The sane, on the other hand, tend to take a more John Donne-ish view of the matter, and recognize that this was a human being who has died, and even if the person’s living activities ran counter to every impulse we have about how a just and defensible society should operate and behave, even if we find nothing to mourn in the fact that those activities have perforce come to an end, simple decency demands that we allow those who do mourn the respect of our silence while they do so.

With the passings of Richard Nixon and Ronald Reagan, for instance, while others observed national periods of mourning, I felt perfectly satisfied to observe a national period of foot-shuffling and embarrassed throat-clearing (I’d like to be able to properly credit Cecil with that remark, but I can’t find it in the archives). There is no particular need for anyone to go any further than this in declining to mourn.

As implied above, I find the discussion to be more of a wallow than a debate (after the third or fourth time, of course), and I don’t find you to be important enough for me to be willing to engage with you in it all over again.

So please. Don’t be a dick. If you feel you must be a dick, kindly do it elsewhere.

BTW, AFAIKnow could you favor us with an explanation of your [apparent] neologism?
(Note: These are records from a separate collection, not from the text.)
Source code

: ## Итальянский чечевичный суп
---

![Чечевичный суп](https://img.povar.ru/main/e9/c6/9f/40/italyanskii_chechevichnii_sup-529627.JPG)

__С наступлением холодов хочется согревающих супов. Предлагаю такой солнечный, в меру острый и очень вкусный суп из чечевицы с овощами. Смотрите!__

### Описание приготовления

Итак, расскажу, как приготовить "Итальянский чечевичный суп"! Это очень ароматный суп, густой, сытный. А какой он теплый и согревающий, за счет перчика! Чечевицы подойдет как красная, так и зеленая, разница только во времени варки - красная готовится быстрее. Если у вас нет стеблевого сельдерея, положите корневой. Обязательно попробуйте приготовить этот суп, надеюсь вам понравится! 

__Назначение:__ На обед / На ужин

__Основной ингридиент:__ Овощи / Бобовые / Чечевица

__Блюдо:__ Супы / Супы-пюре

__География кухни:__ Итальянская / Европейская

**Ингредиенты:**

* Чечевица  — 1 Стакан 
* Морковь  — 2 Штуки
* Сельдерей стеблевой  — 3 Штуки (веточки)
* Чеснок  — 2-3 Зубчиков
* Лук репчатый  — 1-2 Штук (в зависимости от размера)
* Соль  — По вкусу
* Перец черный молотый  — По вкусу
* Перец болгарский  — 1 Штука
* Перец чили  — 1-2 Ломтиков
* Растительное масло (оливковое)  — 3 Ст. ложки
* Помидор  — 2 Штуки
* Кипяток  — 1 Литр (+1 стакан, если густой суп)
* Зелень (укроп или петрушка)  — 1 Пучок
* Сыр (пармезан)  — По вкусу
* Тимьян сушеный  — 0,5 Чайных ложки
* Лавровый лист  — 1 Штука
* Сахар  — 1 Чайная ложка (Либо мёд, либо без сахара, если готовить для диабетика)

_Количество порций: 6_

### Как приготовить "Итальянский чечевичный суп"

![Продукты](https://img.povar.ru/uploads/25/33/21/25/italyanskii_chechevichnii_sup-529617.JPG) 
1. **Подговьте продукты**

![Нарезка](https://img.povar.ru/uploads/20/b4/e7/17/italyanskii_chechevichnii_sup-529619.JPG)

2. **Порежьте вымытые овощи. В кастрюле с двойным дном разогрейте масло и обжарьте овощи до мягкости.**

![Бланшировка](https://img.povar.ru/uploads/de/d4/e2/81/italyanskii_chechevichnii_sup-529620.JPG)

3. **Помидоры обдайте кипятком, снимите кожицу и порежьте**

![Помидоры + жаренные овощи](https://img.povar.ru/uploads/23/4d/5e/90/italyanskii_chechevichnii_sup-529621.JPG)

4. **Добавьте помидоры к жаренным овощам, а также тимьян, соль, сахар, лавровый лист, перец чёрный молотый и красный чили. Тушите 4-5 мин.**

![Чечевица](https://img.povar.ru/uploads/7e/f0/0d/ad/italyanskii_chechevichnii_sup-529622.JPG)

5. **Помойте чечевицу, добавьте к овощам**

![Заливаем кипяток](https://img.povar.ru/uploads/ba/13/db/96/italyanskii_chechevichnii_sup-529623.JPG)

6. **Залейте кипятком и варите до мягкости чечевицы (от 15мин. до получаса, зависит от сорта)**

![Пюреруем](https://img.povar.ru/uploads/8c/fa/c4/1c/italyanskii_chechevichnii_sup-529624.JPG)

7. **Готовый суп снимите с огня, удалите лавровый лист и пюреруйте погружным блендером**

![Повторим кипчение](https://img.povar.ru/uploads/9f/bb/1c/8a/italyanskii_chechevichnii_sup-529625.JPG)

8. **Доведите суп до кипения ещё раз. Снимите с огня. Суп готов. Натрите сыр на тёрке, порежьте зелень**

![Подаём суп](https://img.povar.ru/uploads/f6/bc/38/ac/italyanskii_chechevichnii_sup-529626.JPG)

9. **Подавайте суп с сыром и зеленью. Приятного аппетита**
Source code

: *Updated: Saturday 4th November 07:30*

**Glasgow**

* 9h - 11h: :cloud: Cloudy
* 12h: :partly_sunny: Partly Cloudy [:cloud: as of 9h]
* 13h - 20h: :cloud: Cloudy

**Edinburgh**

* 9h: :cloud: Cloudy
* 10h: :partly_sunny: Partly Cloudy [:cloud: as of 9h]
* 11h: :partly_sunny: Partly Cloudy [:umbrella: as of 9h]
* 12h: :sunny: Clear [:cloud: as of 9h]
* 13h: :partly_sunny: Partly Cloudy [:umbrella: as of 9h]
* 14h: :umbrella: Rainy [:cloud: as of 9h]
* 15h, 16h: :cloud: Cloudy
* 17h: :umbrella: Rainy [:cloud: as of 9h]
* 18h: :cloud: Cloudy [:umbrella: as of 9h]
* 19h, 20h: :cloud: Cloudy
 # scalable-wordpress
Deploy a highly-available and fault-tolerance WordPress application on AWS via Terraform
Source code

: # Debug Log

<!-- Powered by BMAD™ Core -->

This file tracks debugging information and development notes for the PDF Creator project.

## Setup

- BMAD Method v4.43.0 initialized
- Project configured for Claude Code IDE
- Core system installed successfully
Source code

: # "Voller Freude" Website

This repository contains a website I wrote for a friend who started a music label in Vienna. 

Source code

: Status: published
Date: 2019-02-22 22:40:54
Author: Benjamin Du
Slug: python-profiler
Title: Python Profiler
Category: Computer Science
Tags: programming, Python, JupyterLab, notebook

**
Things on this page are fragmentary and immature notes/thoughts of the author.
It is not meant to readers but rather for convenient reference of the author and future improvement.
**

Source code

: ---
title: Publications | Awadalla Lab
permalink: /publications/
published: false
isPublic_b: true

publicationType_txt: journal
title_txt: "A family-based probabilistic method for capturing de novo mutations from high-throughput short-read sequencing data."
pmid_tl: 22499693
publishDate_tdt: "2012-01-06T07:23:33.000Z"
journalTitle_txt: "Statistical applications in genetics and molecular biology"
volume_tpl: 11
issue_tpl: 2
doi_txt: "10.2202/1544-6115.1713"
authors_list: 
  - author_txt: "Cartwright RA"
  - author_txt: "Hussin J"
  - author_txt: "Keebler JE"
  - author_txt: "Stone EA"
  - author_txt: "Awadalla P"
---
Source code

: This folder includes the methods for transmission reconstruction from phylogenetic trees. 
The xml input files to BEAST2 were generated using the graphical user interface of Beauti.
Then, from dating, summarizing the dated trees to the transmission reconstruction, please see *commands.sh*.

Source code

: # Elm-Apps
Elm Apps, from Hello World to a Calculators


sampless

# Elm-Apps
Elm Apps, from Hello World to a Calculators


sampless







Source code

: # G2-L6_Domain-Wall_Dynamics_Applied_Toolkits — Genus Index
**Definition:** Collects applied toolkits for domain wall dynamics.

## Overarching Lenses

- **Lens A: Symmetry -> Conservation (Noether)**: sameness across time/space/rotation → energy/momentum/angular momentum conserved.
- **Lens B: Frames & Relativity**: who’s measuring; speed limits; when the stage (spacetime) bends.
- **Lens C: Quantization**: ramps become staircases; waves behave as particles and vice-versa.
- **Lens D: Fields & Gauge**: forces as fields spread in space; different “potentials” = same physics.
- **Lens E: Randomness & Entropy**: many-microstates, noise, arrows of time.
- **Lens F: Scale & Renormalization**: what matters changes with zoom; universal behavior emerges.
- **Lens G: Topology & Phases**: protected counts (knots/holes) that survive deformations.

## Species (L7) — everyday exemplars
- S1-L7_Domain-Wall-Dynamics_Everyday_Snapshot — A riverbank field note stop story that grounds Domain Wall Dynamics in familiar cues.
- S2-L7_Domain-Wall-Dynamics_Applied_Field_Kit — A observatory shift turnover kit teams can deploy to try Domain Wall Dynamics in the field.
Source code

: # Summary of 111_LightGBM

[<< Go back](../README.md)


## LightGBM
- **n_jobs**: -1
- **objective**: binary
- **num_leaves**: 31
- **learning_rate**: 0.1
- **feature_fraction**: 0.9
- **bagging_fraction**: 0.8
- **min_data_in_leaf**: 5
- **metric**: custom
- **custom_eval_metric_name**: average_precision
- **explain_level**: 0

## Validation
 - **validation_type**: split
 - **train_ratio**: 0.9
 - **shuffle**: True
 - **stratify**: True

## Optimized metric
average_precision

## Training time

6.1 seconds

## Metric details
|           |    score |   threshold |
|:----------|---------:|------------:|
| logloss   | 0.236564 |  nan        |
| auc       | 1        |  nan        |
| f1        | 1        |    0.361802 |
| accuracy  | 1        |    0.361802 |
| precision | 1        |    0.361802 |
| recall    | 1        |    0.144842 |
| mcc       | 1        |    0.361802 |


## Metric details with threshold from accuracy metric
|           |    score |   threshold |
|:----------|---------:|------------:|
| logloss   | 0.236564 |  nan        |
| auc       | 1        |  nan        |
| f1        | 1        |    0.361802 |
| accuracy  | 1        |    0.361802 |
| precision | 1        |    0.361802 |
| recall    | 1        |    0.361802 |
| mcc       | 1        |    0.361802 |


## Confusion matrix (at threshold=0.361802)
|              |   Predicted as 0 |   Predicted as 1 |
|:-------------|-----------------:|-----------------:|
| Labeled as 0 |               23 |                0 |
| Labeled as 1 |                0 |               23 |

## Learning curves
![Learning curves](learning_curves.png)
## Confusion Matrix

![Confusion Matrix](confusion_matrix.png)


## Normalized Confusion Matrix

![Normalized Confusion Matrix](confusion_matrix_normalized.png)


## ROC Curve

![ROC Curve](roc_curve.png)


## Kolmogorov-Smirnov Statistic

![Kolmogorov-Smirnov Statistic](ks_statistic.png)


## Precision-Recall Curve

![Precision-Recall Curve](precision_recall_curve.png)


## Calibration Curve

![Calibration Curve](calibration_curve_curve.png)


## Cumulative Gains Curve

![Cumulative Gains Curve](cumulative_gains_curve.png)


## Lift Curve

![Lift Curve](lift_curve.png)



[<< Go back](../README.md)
My ‘e’ key sticks sometimes. I never look at the screen when I type and tnd to add or delete them ebfore I post my message. I guess I forgot to check the Title box before I submitted.

And Leaper’s remark left an opening I couldn’t refuse.

Looks like Ol GWB is gonna try to kill two birds with one stone and appoint Roberts as CJ… http://www.indystar.com/apps/pbcs.dll/article?AID=/20050905/NEWS06/50905001

None other than our favorite pitee, Fred Phelps, is also doing the scretching. Fred and crew are planning on protesting Chief Justice Rehnquist’s funeral. Sorry I can’t link, but I am at work and the WBC site is on our no-no list.